What to work on – Tally the lines below that contain "their" and reply with only the tally.

Working data –
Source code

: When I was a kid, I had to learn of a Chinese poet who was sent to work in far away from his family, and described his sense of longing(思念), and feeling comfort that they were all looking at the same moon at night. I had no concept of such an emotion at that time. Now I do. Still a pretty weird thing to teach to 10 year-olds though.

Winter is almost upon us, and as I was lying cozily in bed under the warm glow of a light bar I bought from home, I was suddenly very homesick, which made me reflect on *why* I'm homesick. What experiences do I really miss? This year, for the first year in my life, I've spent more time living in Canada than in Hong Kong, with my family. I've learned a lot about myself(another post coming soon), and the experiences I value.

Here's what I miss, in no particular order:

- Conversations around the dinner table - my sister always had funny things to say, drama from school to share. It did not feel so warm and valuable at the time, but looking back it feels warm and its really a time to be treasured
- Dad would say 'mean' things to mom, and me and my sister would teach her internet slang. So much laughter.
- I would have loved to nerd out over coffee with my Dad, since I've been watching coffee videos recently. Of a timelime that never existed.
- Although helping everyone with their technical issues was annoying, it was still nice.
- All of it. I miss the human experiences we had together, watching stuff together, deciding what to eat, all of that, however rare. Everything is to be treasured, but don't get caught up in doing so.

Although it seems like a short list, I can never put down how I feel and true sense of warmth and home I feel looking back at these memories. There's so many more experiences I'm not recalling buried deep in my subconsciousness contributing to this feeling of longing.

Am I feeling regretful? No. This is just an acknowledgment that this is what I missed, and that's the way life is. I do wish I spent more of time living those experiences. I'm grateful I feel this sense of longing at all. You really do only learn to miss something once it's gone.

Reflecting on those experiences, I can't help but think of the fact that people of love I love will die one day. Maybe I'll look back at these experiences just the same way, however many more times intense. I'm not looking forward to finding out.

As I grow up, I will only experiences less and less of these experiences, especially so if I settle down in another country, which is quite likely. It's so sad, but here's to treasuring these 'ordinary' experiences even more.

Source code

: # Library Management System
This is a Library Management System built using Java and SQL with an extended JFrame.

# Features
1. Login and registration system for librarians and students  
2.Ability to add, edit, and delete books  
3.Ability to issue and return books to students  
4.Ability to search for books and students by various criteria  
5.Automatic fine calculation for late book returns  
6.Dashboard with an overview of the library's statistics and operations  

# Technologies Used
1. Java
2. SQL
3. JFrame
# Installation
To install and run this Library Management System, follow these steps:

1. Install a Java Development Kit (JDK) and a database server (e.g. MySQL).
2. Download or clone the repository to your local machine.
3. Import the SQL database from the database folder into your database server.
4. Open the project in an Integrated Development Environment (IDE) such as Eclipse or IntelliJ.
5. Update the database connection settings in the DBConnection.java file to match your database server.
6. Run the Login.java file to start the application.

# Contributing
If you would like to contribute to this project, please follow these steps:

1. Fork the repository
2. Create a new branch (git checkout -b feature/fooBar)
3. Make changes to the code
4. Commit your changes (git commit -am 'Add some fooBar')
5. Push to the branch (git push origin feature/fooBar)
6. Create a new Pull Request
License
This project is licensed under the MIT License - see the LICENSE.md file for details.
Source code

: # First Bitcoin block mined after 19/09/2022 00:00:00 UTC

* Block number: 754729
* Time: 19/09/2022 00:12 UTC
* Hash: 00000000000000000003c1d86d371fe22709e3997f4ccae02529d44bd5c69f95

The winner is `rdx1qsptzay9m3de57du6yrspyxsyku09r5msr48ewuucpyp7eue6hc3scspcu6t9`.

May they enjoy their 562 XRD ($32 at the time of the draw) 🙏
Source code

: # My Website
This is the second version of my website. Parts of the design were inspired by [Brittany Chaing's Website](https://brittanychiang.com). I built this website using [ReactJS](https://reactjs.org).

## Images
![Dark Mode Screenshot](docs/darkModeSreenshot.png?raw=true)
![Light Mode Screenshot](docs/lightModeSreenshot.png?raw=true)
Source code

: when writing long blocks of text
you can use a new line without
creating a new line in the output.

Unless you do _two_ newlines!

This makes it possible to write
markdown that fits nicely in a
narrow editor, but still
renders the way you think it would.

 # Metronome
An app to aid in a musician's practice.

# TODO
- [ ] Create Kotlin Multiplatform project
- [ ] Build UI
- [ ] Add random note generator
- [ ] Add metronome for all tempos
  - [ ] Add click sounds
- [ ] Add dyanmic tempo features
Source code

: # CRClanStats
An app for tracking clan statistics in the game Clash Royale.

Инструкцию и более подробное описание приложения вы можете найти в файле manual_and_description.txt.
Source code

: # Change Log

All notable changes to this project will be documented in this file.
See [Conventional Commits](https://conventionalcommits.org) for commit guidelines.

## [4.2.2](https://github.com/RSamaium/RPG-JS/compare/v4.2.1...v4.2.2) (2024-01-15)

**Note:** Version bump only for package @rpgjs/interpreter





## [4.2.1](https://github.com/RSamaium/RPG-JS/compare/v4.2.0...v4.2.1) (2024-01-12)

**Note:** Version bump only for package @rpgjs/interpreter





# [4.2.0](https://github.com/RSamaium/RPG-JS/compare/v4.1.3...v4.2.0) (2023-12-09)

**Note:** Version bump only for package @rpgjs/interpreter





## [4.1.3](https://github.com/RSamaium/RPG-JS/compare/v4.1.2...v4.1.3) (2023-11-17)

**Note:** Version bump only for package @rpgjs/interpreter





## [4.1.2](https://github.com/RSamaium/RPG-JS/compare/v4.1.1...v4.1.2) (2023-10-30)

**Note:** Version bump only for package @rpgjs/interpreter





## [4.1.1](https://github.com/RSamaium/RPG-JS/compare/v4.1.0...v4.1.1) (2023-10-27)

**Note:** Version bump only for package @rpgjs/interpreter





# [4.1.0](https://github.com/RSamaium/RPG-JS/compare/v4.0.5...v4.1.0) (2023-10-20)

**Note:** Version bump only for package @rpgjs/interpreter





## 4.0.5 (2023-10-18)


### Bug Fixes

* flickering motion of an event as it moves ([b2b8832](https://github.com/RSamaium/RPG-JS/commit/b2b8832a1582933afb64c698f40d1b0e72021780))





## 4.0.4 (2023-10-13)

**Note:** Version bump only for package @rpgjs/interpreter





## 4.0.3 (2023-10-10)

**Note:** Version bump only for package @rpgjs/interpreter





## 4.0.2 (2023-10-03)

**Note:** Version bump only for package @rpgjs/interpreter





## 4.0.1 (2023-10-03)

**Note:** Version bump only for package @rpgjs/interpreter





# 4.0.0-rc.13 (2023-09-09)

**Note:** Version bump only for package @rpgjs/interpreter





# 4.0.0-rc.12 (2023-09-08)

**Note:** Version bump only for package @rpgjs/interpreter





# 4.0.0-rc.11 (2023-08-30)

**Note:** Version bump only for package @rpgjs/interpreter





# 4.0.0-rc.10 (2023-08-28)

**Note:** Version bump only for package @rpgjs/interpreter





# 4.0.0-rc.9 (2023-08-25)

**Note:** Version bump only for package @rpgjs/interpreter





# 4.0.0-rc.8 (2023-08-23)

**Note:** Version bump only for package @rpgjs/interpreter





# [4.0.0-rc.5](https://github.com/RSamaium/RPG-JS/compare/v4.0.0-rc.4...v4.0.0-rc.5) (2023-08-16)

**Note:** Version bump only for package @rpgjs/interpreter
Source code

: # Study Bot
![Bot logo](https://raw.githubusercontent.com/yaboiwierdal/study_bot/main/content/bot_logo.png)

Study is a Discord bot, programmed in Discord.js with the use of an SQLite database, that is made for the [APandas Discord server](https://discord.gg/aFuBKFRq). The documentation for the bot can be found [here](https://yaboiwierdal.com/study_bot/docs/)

Answer box – 2